• Exercise directions: No pictures should appear in the copy; otherwise retype the entries exactly.

Saved entries
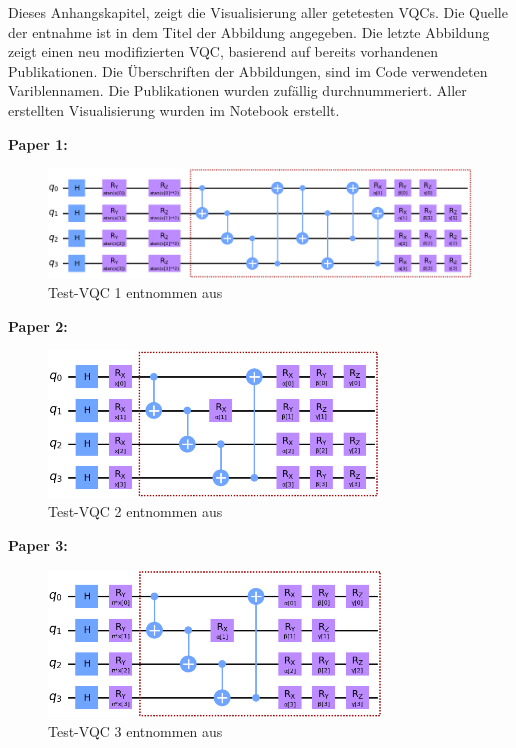 
\label{q_visual}

Dieses Anhangskapitel, zeigt die Visualisierung aller getetesten \ac{VQC}s.
Die Quelle der entnahme ist in dem Titel der Abbildung angegeben. Die letzte Abbildung zeigt einen neu modifizierten \ac{VQC}, basierend auf bereits vorhandenen Publikationen.
Die Überschriften der Abbildungen, sind im Code verwendeten Variblennamen. Die Publikationen wurden zufällig durchnummeriert.
Aller erstellten Visualisierung wurden im Notebook  erstellt.



\textbf{Paper 1:}
\begin{figure}[htb]
    \includegraphics[width=16cm]{lib/graphics/paper_1.png}
    \caption*{Test-\ac{VQC} 1 entnommen aus~\cite{Chen2022}}
    \label{abb:paper1}
\end{figure}

\textbf{Paper 2:}
\begin{figure}[htb]
    \includegraphics[height=3.9cm]{lib/graphics/paper_2.png}
    \caption*{Test-\ac{VQC} 2 entnommen aus~\cite{Yu2023}}
    \label{abb:paper2}
\end{figure}

\textbf{Paper 3:}
\begin{figure}[htb]
    \includegraphics[height=3.9cm]{lib/graphics/paper_3.png}
    \caption*{Test-\ac{VQC} 3 entnommen aus~\cite{Qi2021}}
    \label{abb:paper3}
\end{figure}

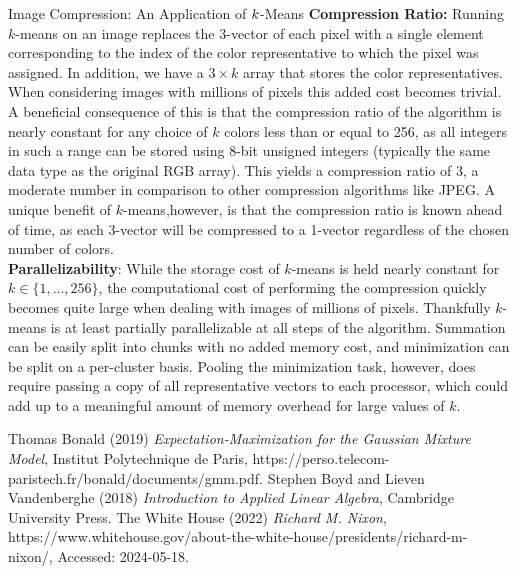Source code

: \documentclass{article}
\begin{document}
\begin{section}{Image Compression: An Application of $\boldmath{k}$-Means}
\textbf{Compression Ratio:} Running $k$-means on an image replaces the 3-vector of each pixel with a single element corresponding to the index of the color representative to which the pixel was assigned. In addition, we have a $3\times k$ array that stores the color representatives. When considering images with millions of pixels this added cost becomes trivial. A beneficial consequence of this is that the compression ratio of the algorithm is nearly constant for any choice of $k$ colors less than or equal to 256, as all integers in such a range can be stored using 8-bit unsigned integers (typically the same data type as the original RGB array). This yields a compression ratio of 3, a moderate number in comparison to other compression algorithms like JPEG.  A unique benefit of $k$-means,however, is that the compression ratio is known ahead of time, as each 3-vector will be compressed to a 1-vector regardless of the chosen number of colors.\\

\textbf{Parallelizability}: While the storage cost of $k$-means is held nearly constant for $k\in\{1,\ldots,256\}$, the computational cost of performing the compression quickly becomes quite large when dealing with images of millions of pixels. Thankfully $k$-means is at least partially parallelizable at all steps of the algorithm. Summation can be easily split into chunks with no added memory cost, and minimization can be split on a per-cluster basis. Pooling the minimization task, however, does require passing a copy of all representative vectors to each processor, which could add up to a meaningful amount of memory overhead for large values of $k$.
\end{section}
\begin{thebibliography}{3}
Thomas Bonald (2019) \emph{Expectation-Maximization for the Gaussian Mixture Model}, Institut Polytechnique de Paris, https://perso.telecom-paristech.fr/bonald/documents/gmm.pdf.
Stephen Boyd and Lieven Vandenberghe (2018) \emph{Introduction to Applied Linear Algebra}, Cambridge University Press.
The White House (2022) \emph{Richard M. Nixon}, https://www.whitehouse.gov/about-the-white-house/presidents/richard-m-nixon/, Accessed: 2024-05-18.
\end{thebibliography}
\end{document}
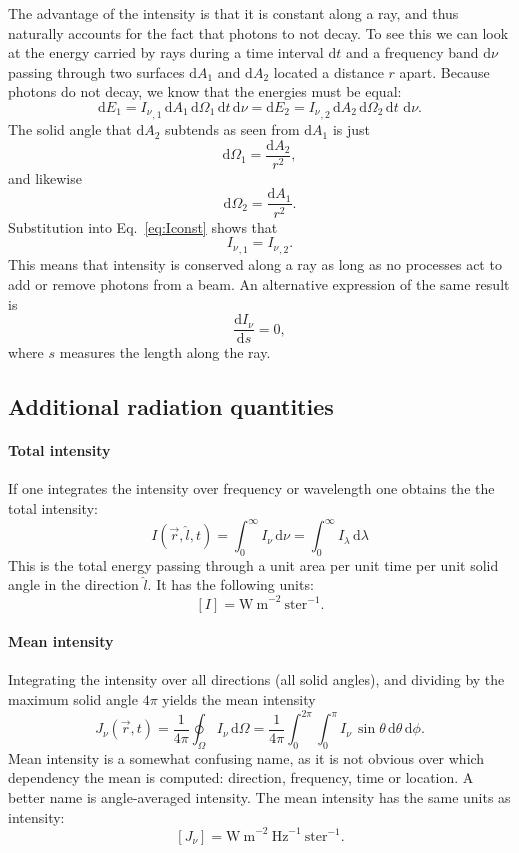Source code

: \documentclass[12pt]{article}
\numberwithin{equation}{section}
\def\dd{\mathrm{d}}
\def\Inu{\ensuremath{I_{\nu}}}
\def\Jnu{\ensuremath{J_{\nu}}}
\def\Ila{\ensuremath{I_{\lambda}}}
\def\dO{\ensuremath{\dd \Omega}}
\def\vr{\ensuremath{\vec{r}}}
\def\ul{\ensuremath{\hat{l}}}
\newcommand{\be}{\begin{equation}}
\newcommand{\ee}{\end{equation}}
\begin{document}
The advantage of the intensity is that it is constant along a ray, and thus naturally accounts for the fact that photons to not decay. To see this we can  look at the energy carried by rays during a time interval $\dd t$ and a frequency band $\dd \nu$ passing through two surfaces $\dd A_1$ and $\dd A_2$ located a distance $r$ apart. Because photons do not decay, we know that the energies must be equal:
\be
\label{eq:Iconst}
\dd E_1 = {\Inu}_{,1} \, \dd A_1 \, \dd \Omega_1 \, \dd t  \, \dd \nu = \dd E_2 = {\Inu}_{,2} \, \dd A_2 \, \dd \Omega_2 \, \dd t \,  \, \dd \nu.
\ee
The solid angle that $\dd A_2$ subtends as seen from $\dd A_1$ is just
\be
\dd \Omega_1 = \frac{\dd A_2}{r^2},
\ee
and likewise
\be
\dd \Omega_2 = \frac{\dd A_1}{r^2}.
\ee
Substitution into Eq.~\ref{eq:Iconst} shows that
\be
{\Inu}_{,1} = {\Inu}_{,2}.
\ee
This means that intensity is conserved along a ray as long as no processes act to add or remove photons from a beam. An alternative expression of the same result is
\be
\frac{\dd \Inu}{\dd s} = 0,
\ee
where $s$ measures the length along the ray.

\subsection{Additional radiation quantities}

\paragraph{Total intensity} 
If one integrates the intensity over frequency or wavelength one obtains the the total intensity:
\be
I(\vr,\ul,t) = \int_0^\infty \Inu \, \dd \nu = \int_0^\infty \Ila \, \dd \lambda
\ee
This is the total energy passing through a unit area per unit time per unit solid angle in the direction $\ul$. It has the following units:
\be 
\left[  I  \right] =  \mathrm{W\ m}^{-2} \ \mathrm{ster}^{-1}.
\ee

\paragraph{Mean intensity} 
Integrating the intensity over all directions (all solid angles), and dividing by the maximum solid angle $4\pi$ yields the mean intensity
\be
\Jnu(\vr,t) =  \frac{1}{4 \pi}  \oint_\Omega \Inu \, \dO =  \frac{1}{4 \pi} \int_0^{2\pi} \int_0^\pi \Inu \, \sin{\theta} \, \dd \theta\, \dd \phi.
\ee
Mean intensity is a somewhat confusing name, as it is not obvious over which dependency the mean is computed: direction, frequency, time or location. A better name is angle-averaged intensity. The mean intensity has the same units as intensity:
\be
\left[  \Jnu  \right] =  \mathrm{W\ m}^{-2} \ \mathrm{Hz}^{-1} \ \mathrm{ster}^{-1}.
\ee
\end{document}
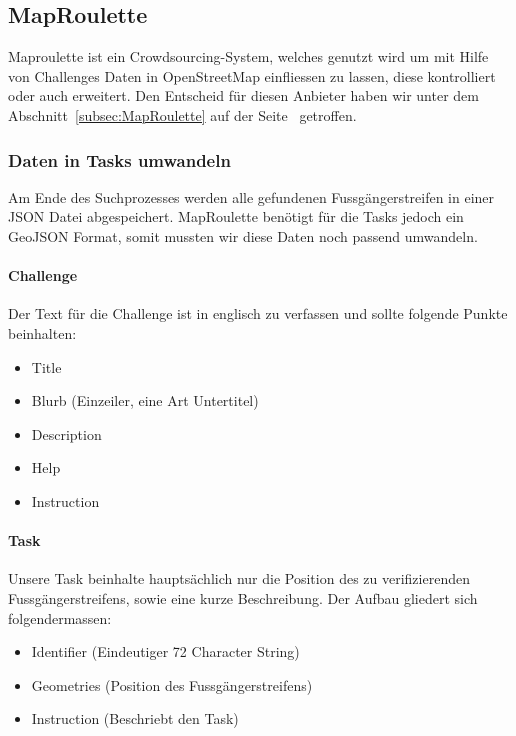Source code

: \subsection{MapRoulette}
Maproulette ist ein Crowdsourcing-System, welches genutzt wird um mit Hilfe von Challenges Daten in OpenStreetMap einfliessen zu lassen, diese kontrolliert oder auch erweitert. Den Entscheid für diesen Anbieter haben wir unter dem Abschnitt~\ref{subsec:MapRoulette} auf der Seite~\pageref{subsec:MapRoulette} getroffen.

\subsubsection{Daten in Tasks umwandeln}
Am Ende des Suchprozesses werden alle gefundenen Fussgängerstreifen in einer JSON Datei abgespeichert. MapRoulette benötigt für die Tasks jedoch ein GeoJSON Format, somit mussten wir diese Daten noch passend umwandeln. 

\paragraph{Challenge} Der Text für die Challenge ist in englisch zu verfassen und sollte folgende Punkte beinhalten:
\begin{itemize}
	\item Title
	\item Blurb (Einzeiler, eine Art Untertitel)
	\item Description
	\item Help
	\item Instruction
\end{itemize}

\paragraph{Task} Unsere Task beinhalte hauptsächlich nur die Position des zu verifizierenden Fussgängerstreifens, sowie eine kurze Beschreibung. Der Aufbau gliedert sich folgendermassen:
\begin{itemize}
	\item Identifier (Eindeutiger 72 Character String)
	\item Geometries (Position des Fussgängerstreifens)
	\item Instruction (Beschriebt den Task)
\end{itemize}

• Exercise result:
\label{q_visual}

Dieses Anhangskapitel, zeigt die Visualisierung aller getetesten \ac{VQC}s.
Die Quelle der entnahme ist in dem Titel der Abbildung angegeben. Die letzte Abbildung zeigt einen neu modifizierten \ac{VQC}, basierend auf bereits vorhandenen Publikationen.
Die Überschriften der Abbildungen, sind im Code verwendeten Variblennamen. Die Publikationen wurden zufällig durchnummeriert.
Aller erstellten Visualisierung wurden im Notebook  erstellt.



\textbf{Paper 1:}
\begin{figure}[htb]
    \includegraphics[width=16cm]{lib/graphics/paper_1.png}
    \caption*{Test-\ac{VQC} 1 entnommen aus~\cite{Chen2022}}
    \label{abb:paper1}
\end{figure}

\textbf{Paper 2:}
\begin{figure}[htb]
    \includegraphics[height=3.9cm]{lib/graphics/paper_2.png}
    \caption*{Test-\ac{VQC} 2 entnommen aus~\cite{Yu2023}}
    \label{abb:paper2}
\end{figure}

\textbf{Paper 3:}
\begin{figure}[htb]
    \includegraphics[height=3.9cm]{lib/graphics/paper_3.png}
    \caption*{Test-\ac{VQC} 3 entnommen aus~\cite{Qi2021}}
    \label{abb:paper3}
\end{figure}

Source code

: \documentclass{article}
\begin{document}
\begin{section}{Image Compression: An Application of $\boldmath{k}$-Means}
\textbf{Compression Ratio:} Running $k$-means on an image replaces the 3-vector of each pixel with a single element corresponding to the index of the color representative to which the pixel was assigned. In addition, we have a $3\times k$ array that stores the color representatives. When considering images with millions of pixels this added cost becomes trivial. A beneficial consequence of this is that the compression ratio of the algorithm is nearly constant for any choice of $k$ colors less than or equal to 256, as all integers in such a range can be stored using 8-bit unsigned integers (typically the same data type as the original RGB array). This yields a compression ratio of 3, a moderate number in comparison to other compression algorithms like JPEG.  A unique benefit of $k$-means,however, is that the compression ratio is known ahead of time, as each 3-vector will be compressed to a 1-vector regardless of the chosen number of colors.\\

\textbf{Parallelizability}: While the storage cost of $k$-means is held nearly constant for $k\in\{1,\ldots,256\}$, the computational cost of performing the compression quickly becomes quite large when dealing with images of millions of pixels. Thankfully $k$-means is at least partially parallelizable at all steps of the algorithm. Summation can be easily split into chunks with no added memory cost, and minimization can be split on a per-cluster basis. Pooling the minimization task, however, does require passing a copy of all representative vectors to each processor, which could add up to a meaningful amount of memory overhead for large values of $k$.
\end{section}
\begin{thebibliography}{3}
Thomas Bonald (2019) \emph{Expectation-Maximization for the Gaussian Mixture Model}, Institut Polytechnique de Paris, https://perso.telecom-paristech.fr/bonald/documents/gmm.pdf.
Stephen Boyd and Lieven Vandenberghe (2018) \emph{Introduction to Applied Linear Algebra}, Cambridge University Press.
The White House (2022) \emph{Richard M. Nixon}, https://www.whitehouse.gov/about-the-white-house/presidents/richard-m-nixon/, Accessed: 2024-05-18.
\end{thebibliography}
\end{document}
Source code

: \documentclass[12pt]{article}
\numberwithin{equation}{section}
\def\dd{\mathrm{d}}
\def\Inu{\ensuremath{I_{\nu}}}
\def\Jnu{\ensuremath{J_{\nu}}}
\def\Ila{\ensuremath{I_{\lambda}}}
\def\dO{\ensuremath{\dd \Omega}}
\def\vr{\ensuremath{\vec{r}}}
\def\ul{\ensuremath{\hat{l}}}
\newcommand{\be}{\begin{equation}}
\newcommand{\ee}{\end{equation}}
\begin{document}
The advantage of the intensity is that it is constant along a ray, and thus naturally accounts for the fact that photons to not decay. To see this we can  look at the energy carried by rays during a time interval $\dd t$ and a frequency band $\dd \nu$ passing through two surfaces $\dd A_1$ and $\dd A_2$ located a distance $r$ apart. Because photons do not decay, we know that the energies must be equal:
\be
\label{eq:Iconst}
\dd E_1 = {\Inu}_{,1} \, \dd A_1 \, \dd \Omega_1 \, \dd t  \, \dd \nu = \dd E_2 = {\Inu}_{,2} \, \dd A_2 \, \dd \Omega_2 \, \dd t \,  \, \dd \nu.
\ee
The solid angle that $\dd A_2$ subtends as seen from $\dd A_1$ is just
\be
\dd \Omega_1 = \frac{\dd A_2}{r^2},
\ee
and likewise
\be
\dd \Omega_2 = \frac{\dd A_1}{r^2}.
\ee
Substitution into Eq.~\ref{eq:Iconst} shows that
\be
{\Inu}_{,1} = {\Inu}_{,2}.
\ee
This means that intensity is conserved along a ray as long as no processes act to add or remove photons from a beam. An alternative expression of the same result is
\be
\frac{\dd \Inu}{\dd s} = 0,
\ee
where $s$ measures the length along the ray.

\subsection{Additional radiation quantities}

\paragraph{Total intensity} 
If one integrates the intensity over frequency or wavelength one obtains the the total intensity:
\be
I(\vr,\ul,t) = \int_0^\infty \Inu \, \dd \nu = \int_0^\infty \Ila \, \dd \lambda
\ee
This is the total energy passing through a unit area per unit time per unit solid angle in the direction $\ul$. It has the following units:
\be 
\left[  I  \right] =  \mathrm{W\ m}^{-2} \ \mathrm{ster}^{-1}.
\ee

\paragraph{Mean intensity} 
Integrating the intensity over all directions (all solid angles), and dividing by the maximum solid angle $4\pi$ yields the mean intensity
\be
\Jnu(\vr,t) =  \frac{1}{4 \pi}  \oint_\Omega \Inu \, \dO =  \frac{1}{4 \pi} \int_0^{2\pi} \int_0^\pi \Inu \, \sin{\theta} \, \dd \theta\, \dd \phi.
\ee
Mean intensity is a somewhat confusing name, as it is not obvious over which dependency the mean is computed: direction, frequency, time or location. A better name is angle-averaged intensity. The mean intensity has the same units as intensity:
\be
\left[  \Jnu  \right] =  \mathrm{W\ m}^{-2} \ \mathrm{Hz}^{-1} \ \mathrm{ster}^{-1}.
\ee
\end{document}
Source code

: \subsection{MapRoulette}
Maproulette ist ein Crowdsourcing-System, welches genutzt wird um mit Hilfe von Challenges Daten in OpenStreetMap einfliessen zu lassen, diese kontrolliert oder auch erweitert. Den Entscheid für diesen Anbieter haben wir unter dem Abschnitt~\ref{subsec:MapRoulette} auf der Seite~\pageref{subsec:MapRoulette} getroffen.

\subsubsection{Daten in Tasks umwandeln}
Am Ende des Suchprozesses werden alle gefundenen Fussgängerstreifen in einer JSON Datei abgespeichert. MapRoulette benötigt für die Tasks jedoch ein GeoJSON Format, somit mussten wir diese Daten noch passend umwandeln. 

\paragraph{Challenge} Der Text für die Challenge ist in englisch zu verfassen und sollte folgende Punkte beinhalten:
\begin{itemize}
	\item Title
	\item Blurb (Einzeiler, eine Art Untertitel)
	\item Description
	\item Help
	\item Instruction
\end{itemize}

\paragraph{Task} Unsere Task beinhalte hauptsächlich nur die Position des zu verifizierenden Fussgängerstreifens, sowie eine kurze Beschreibung. Der Aufbau gliedert sich folgendermassen:
\begin{itemize}
	\item Identifier (Eindeutiger 72 Character String)
	\item Geometries (Position des Fussgängerstreifens)
	\item Instruction (Beschriebt den Task)
\end{itemize}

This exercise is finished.